Naya mengangguk. Ia kini sadar. Dirinya terlalu terbawa emosi.
Ponsel Naya berdering. Satu pesan masuk. Bukan dari Jeno, dari Julian. Naya membacanya sambil senyum-senyum.
"Dari siapa?" tanya Ghina penasaran.
"Kak Julian," jawab Naya lugas. Gadis itu masih belum mengangkat wajah dari layar ponselnya.
"Kamu suka sama Kak Julian?"
Tembakan Ghina membuat Naya terdiam. Naya jadi berpikir ulang. Saat bersama Jevin maupun Julian, jantungnya sama-sama berdetak di atas kecepatan normal. Namun, mana perasaan suka yang sesungguhnya, Naya masih tidak yakin.
Naya berusaha berpikir keras. Ia secara tidak langsung jadi membandingkan Jevin dan Julian dalam benaknya. Gadis itu langsung merumuskan sebuah kesimpulan.

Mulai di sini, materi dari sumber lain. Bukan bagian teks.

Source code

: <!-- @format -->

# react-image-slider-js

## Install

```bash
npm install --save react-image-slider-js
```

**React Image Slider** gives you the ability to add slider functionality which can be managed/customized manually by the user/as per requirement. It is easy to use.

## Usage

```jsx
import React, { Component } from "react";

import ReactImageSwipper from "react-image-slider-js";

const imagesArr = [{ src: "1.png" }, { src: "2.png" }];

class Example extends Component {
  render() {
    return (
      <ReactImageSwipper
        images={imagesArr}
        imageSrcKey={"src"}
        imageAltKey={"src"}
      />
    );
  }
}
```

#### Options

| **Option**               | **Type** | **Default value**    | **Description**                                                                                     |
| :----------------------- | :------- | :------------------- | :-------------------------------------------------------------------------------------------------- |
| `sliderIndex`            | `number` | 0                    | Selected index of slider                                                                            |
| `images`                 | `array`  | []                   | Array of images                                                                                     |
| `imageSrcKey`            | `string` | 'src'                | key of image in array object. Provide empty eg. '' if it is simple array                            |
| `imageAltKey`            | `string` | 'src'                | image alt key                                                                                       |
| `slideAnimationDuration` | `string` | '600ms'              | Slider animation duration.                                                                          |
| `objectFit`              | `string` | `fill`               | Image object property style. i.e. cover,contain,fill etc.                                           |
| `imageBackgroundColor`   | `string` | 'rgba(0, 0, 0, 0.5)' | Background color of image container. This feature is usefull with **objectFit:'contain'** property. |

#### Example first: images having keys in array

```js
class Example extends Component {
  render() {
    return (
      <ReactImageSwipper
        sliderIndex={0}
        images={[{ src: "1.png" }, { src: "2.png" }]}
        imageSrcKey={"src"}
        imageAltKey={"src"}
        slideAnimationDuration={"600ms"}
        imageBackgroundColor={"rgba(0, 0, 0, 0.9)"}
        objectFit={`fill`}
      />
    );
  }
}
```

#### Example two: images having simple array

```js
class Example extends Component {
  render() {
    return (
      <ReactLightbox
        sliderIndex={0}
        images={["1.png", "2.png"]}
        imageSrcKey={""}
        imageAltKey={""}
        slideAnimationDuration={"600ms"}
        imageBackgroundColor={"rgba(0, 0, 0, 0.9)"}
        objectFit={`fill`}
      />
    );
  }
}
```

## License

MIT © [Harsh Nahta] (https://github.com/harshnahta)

Tubuh Naya bereaksi aneh ketika di dekat Jevin karena cowok itu suka sekali skinship, yang bahkan belum pernah Naya lakukan kepada cowok manapun selain keluarga. Sedangkan ketika bersama Julian, Naya mendapat rasa senang berbunga-bunga karena perhatian manis yang diberikannya. Intinya, jantung Naya berdebar kencang bukan karena rasa cinta, tapi karena sedang beradaptasi dengan hal baru.
"Urusan hati lho ini," celoteh Ghina. "Jangan main-main. Jangan asal menyimpulkan," lanjutnya seperti bisa membaca pikiran Naya.

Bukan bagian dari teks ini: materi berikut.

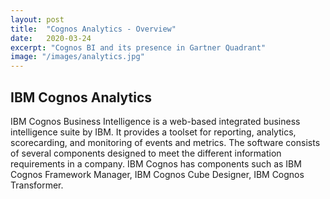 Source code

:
 ```yaml
---
layout: post
title:  "Cognos Analytics - Overview"
date:   2020-03-24
excerpt: "Cognos BI and its presence in Gartner Quadrant"
image: "/images/analytics.jpg"
---
```


## IBM Cognos Analytics

IBM Cognos Business Intelligence is a web-based integrated business intelligence suite by IBM. It provides a toolset for reporting, analytics, scorecarding, and monitoring of events and metrics. The software consists of several components designed to meet the different information requirements in a company. IBM Cognos has components such as IBM Cognos Framework Manager, IBM Cognos Cube Designer, IBM Cognos Transformer.

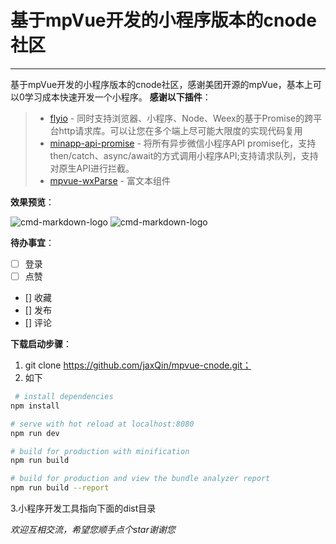 # 基于mpVue开发的小程序版本的cnode社区

------

基于mpVue开发的小程序版本的cnode社区，感谢美团开源的mpVue，基本上可以0学习成本快速开发一个小程序。
**感谢以下插件**：

> * [flyio](https://github.com/wendux/fly/blob/master/README-CH.md) - 同时支持浏览器、小程序、Node、Weex的基于Promise的跨平台http请求库。可以让您在多个端上尽可能大限度的实现代码复用
> * [minapp-api-promise](https://github.com/bigmeow/minapp-api-promise) - 将所有异步微信小程序API promise化，支持then/catch、async/await的方式调用小程序API;支持请求队列，支持对原生API进行拦截。
> * [mpvue-wxParse](https://github.com/F-loat/mpvue-wxParse) - 富文本组件


**效果预览**：

![cmd-markdown-logo](http://ww3.sinaimg.cn/large/0060lm7Tly1fpy6k5k5tkg30b60ip1kx.gif)
![cmd-markdown-logo](http://ww1.sinaimg.cn/large/0060lm7Tly1fpy6rdhr8mg30b60iuhdt.gif)

**待办事宜**：
- [ ] 登录
- [ ] 点赞
- [] 收藏
- [] 发布
- [] 评论

**下载启动步骤**：

 1. git clone https://github.com/jaxQin/mpvue-cnode.git；
 2. 如下
``` bash
 # install dependencies
npm install

# serve with hot reload at localhost:8080
npm run dev

# build for production with minification
npm run build

# build for production and view the bundle analyzer report
npm run build --report
``` 
3.小程序开发工具指向下面的dist目录

*欢迎互相交流，希望您顺手点个star谢谢您*
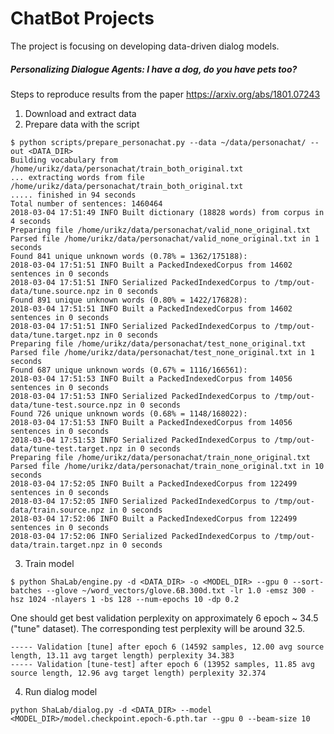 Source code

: # ChatBot Projects

The project is focusing on developing data-driven dialog models.

##### Personalizing Dialogue Agents: I have a dog, do you have pets too?
Steps to reproduce results from the paper https://arxiv.org/abs/1801.07243
1. Download and extract data
2. Prepare data with the script
```
$ python scripts/prepare_personachat.py --data ~/data/personachat/ --out <DATA_DIR>
Building vocabulary from /home/urikz/data/personachat/train_both_original.txt
... extracting words from file /home/urikz/data/personachat/train_both_original.txt
..... finished in 94 seconds
Total number of sentences: 1460464
2018-03-04 17:51:49 INFO Built dictionary (18828 words) from corpus in 4 seconds
Preparing file /home/urikz/data/personachat/valid_none_original.txt
Parsed file /home/urikz/data/personachat/valid_none_original.txt in 1 seconds
Found 841 unique unknown words (0.78% = 1362/175188):
2018-03-04 17:51:51 INFO Built a PackedIndexedCorpus from 14602 sentences in 0 seconds
2018-03-04 17:51:51 INFO Serialized PackedIndexedCorpus to /tmp/out-data/tune.source.npz in 0 seconds
Found 891 unique unknown words (0.80% = 1422/176828):
2018-03-04 17:51:51 INFO Built a PackedIndexedCorpus from 14602 sentences in 0 seconds
2018-03-04 17:51:51 INFO Serialized PackedIndexedCorpus to /tmp/out-data/tune.target.npz in 0 seconds
Preparing file /home/urikz/data/personachat/test_none_original.txt
Parsed file /home/urikz/data/personachat/test_none_original.txt in 1 seconds
Found 687 unique unknown words (0.67% = 1116/166561):
2018-03-04 17:51:53 INFO Built a PackedIndexedCorpus from 14056 sentences in 0 seconds
2018-03-04 17:51:53 INFO Serialized PackedIndexedCorpus to /tmp/out-data/tune-test.source.npz in 0 seconds
Found 726 unique unknown words (0.68% = 1148/168022):
2018-03-04 17:51:53 INFO Built a PackedIndexedCorpus from 14056 sentences in 0 seconds
2018-03-04 17:51:53 INFO Serialized PackedIndexedCorpus to /tmp/out-data/tune-test.target.npz in 0 seconds
Preparing file /home/urikz/data/personachat/train_none_original.txt
Parsed file /home/urikz/data/personachat/train_none_original.txt in 10 seconds
2018-03-04 17:52:05 INFO Built a PackedIndexedCorpus from 122499 sentences in 0 seconds
2018-03-04 17:52:05 INFO Serialized PackedIndexedCorpus to /tmp/out-data/train.source.npz in 0 seconds
2018-03-04 17:52:06 INFO Built a PackedIndexedCorpus from 122499 sentences in 0 seconds
2018-03-04 17:52:06 INFO Serialized PackedIndexedCorpus to /tmp/out-data/train.target.npz in 0 seconds
```
3. Train model
```
$ python ShaLab/engine.py -d <DATA_DIR> -o <MODEL_DIR> --gpu 0 --sort-batches --glove ~/word_vectors/glove.6B.300d.txt -lr 1.0 -emsz 300 -hsz 1024 -nlayers 1 -bs 128 --num-epochs 10 -dp 0.2
```
One should get best validation perplexity on approximately 6 epoch ~ 34.5 ("tune" dataset). The corresponding test perplexity will be around 32.5.
```
----- Validation [tune] after epoch 6 (14592 samples, 12.00 avg source length, 13.11 avg target length) perplexity 34.383
----- Validation [tune-test] after epoch 6 (13952 samples, 11.85 avg source length, 12.96 avg target length) perplexity 32.374
```
4. Run dialog model
```
python ShaLab/dialog.py -d <DATA_DIR> --model <MODEL_DIR>/model.checkpoint.epoch-6.pth.tar --gpu 0 --beam-size 10
```
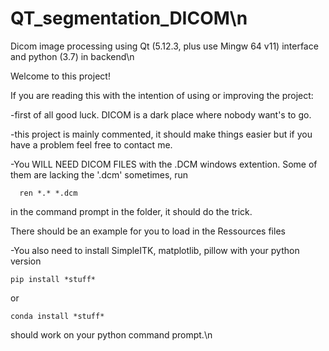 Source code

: # QT_segmentation_DICOM\n
Dicom image processing using Qt (5.12.3, plus use Mingw 64 v11) interface and python (3.7) in backend\n

Welcome to this project!

If you are reading this with the intention of using or improving the project:

  -first of all good luck. DICOM is a dark place where nobody want's to go.
  
  -this project is mainly commented, it should make things easier but if you have a problem feel free to contact me. 
  
  -You WILL NEED DICOM FILES with the .DCM windows extention. Some of them are lacking the '.dcm' sometimes, run 
  ```
    ren *.* *.dcm 
  ```
   in the command prompt in the folder, it should do the trick.
    
   There should be an example for you to load in the Ressources files
    
  -You also need to install SimpleITK, matplotlib, pillow with your python version 
  
  ```
  pip install *stuff*
  ```
  
  or 
  ```
  conda install *stuff*
  ```
  should work on your python command prompt.\n
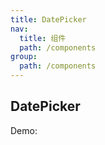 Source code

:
 ```yaml
---
title: DatePicker
nav:
  title: 组件
  path: /components
group:
  path: /components
---
```


## DatePicker

Demo:

<code src="./demos/index.tsx"></code>

<!-- <API></API> -->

Naya tersenyum. Ia memilih menghabiskan isi gelasnya yang tinggal tersisa setengah. Tepat di sedotan terakhir, ponsel Naya berbunyi nyaring.
"Gue sudah di depan."
Naya mendengus kesal. Jeno tuh kebanyakan dinginnya daripada hangat. Bikin Naya mau marah saja rasanya.
"Yuk, pulang. Kak Jeno sudah ada di depan nih," ucap Naya sambil mengeluarkan dompet. Ia belum bayar.
"Nanti kenalin ya. Penasaran sama mukanya. Baru pernah lihat Kak Rendra sama Kak Jevin aja," bisik Ghina sambil cekikikan.
Naya meringis. "Hati-hati, nanti malam dapat mimpi buruk baru tahu rasa."
Kedua alis Ghina terangkat. "Katanya ganteng?"
"Ganteng tapi serem. Aku sih nggak mau," seloroh Naya asal.
Ghina hanya geleng-geleng kepala. Biasanya kalau ngomong gitu sih, malah jadi kualat sendiri. Senjata makan tuan. Gadis itu mengejar langkah Naya yang sudah terlebih dahulu jalan ke arah kasir.